Nichols scrambled to get her show back on air almost immediately after ESPN shut down its studios. She now broadcasts from her home in Los Angeles — her producer runs the show from a control room she has set up in her own home — and, for one hour each day, provides impatient basketball fans with something to look forward to.
• The one thing Nichols has not been able to provide, of course, is live basketball. So the question for her since the show resumed — and the question for every ratings-starved television network with sports rights — has of course been, when will sports actually come back?
"This is really about your tolerance of risk," Nichols says. "What is acceptable risk? Because there is no 100 percent risk-free situation. If your version of safe is 99 to 100 percent risk-free, you're not playing NBA or college basketball for another year and a half."
• "The most complicated thing for the NBA, for sports and for society as a whole, is that we're being asked to make an assessment of risk all at once. ... We didn't have to make the decision all at once when it came to car accidents."
• "American sports will come back, like America will come back, with a tolerance of risk. The sports leagues' task — and this is why you're seeing them come up with 75-, 80-, 85-page manuals — is to figure out how they'll get on the court or on the field to play the game."
• Nichols said she agreed with NBA Commission Adam Silver's assessment that it isn't worth resuming the season unless the league has some tolerance for the virus. (If a positive test would "shut us down, we probably shouldn't go down this path," he reportedly said.)

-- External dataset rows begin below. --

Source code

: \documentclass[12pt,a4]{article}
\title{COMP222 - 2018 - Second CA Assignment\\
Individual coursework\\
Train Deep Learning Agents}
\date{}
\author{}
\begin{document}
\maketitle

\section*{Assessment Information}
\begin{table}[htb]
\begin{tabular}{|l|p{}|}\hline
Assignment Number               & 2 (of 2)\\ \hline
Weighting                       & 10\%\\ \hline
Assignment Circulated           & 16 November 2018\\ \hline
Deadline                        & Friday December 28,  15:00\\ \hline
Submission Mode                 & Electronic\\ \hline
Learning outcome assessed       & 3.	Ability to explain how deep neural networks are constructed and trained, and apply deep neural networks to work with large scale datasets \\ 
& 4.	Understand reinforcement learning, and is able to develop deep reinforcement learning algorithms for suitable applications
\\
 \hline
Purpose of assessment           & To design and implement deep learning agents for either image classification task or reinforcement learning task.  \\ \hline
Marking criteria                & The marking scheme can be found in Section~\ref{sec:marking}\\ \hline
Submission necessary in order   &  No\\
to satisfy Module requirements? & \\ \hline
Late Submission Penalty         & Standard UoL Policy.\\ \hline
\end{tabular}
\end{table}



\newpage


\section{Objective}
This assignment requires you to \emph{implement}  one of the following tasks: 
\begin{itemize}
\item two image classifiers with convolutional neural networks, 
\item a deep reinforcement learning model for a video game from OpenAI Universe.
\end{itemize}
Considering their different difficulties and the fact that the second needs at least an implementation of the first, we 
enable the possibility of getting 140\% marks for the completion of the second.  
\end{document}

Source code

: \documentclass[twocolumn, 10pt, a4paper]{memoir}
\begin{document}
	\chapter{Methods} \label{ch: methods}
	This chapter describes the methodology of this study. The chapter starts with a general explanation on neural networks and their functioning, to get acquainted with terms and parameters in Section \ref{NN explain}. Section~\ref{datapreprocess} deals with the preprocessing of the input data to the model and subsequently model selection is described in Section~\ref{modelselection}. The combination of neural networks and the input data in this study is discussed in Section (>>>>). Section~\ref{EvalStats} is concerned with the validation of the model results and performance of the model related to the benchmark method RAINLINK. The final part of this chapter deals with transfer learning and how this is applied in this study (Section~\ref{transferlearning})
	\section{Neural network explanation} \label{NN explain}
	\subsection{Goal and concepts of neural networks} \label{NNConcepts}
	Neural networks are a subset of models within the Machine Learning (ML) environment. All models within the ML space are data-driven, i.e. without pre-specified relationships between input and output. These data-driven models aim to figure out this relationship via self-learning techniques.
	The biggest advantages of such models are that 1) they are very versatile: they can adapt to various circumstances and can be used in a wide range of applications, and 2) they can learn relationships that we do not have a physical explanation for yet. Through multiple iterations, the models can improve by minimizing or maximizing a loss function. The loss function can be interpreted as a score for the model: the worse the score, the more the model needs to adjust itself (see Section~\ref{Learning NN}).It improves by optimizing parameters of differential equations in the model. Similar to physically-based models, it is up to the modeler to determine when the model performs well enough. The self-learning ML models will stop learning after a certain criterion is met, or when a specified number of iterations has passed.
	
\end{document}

The big picture: The NBA's return would provide a massive boost to an entire sports-media ecosystem that has weathered severe financial losses amid the coronavirus pandemic. For the television industry, it would signal the return of sustained ratings and ad revenue, and might temporarily halt the acceleration of cord-cutting.
• As Nichols points out, it could also provide a roadmap for all American businesses that are trying to balance economic priorities with safety concerns as they chart a course toward reopening.
Bonus: "Why the Sports Comeback Has Begun," by WSJ's Ben Cohen and Louise Radnofsky: "There is now real momentum behind the return of American sports. The leagues have decided that games must go on — and that means learning to live with risk."
![]() Dia Dipasupil/Getty Offloading? Len Blavatnik shops DAZN
Talk of TV Land: Len Blavatnik, the owner of the sports streaming service DAZN, may be looking to sell an equity stake in the company or sell it outright as he seeks to "inject new money into the loss-making business," FT's Murad Ahmed, Alex Barket et al report.
• "In recent weeks, the group has approached big media companies over a potential investment, including John Malone’s Liberty Global, but as yet has received little interest in a deal, according to people familiar with the talks."
The big picture: "The global suspension of sports fixtures during the pandemic has seen some subscribers pause monthly payments. DAZN has also sought to defer payments it owes to sports leagues, citing the lack of live action."
• DAZN chief Simon Denyer told staff last month that the pandemic was the “biggest disaster to hit the sports world in 75 years and the biggest challenge our business has ever faced."
What we're hearing: A source familiar with DAZN's strategy said the company is looking to raise money but that it has been since before the pandemic. The source said DAZN had been able to stem financial losses by deferring sports rights payments and decreasing marketing spend, usually two of its biggest expenses.
🎧 What's next: Joe Rogan says he "feels gross" about how much richer he's become thanks to his $100-million-plus deal with Spotify.
• *Caveat before you click: Rogan spoke to NYT's Bari Weiss, who makes a lot of inferences about the state of media that don't all check out, as NYT's Taylor Lorenz notes here and here.
See you tomorrow.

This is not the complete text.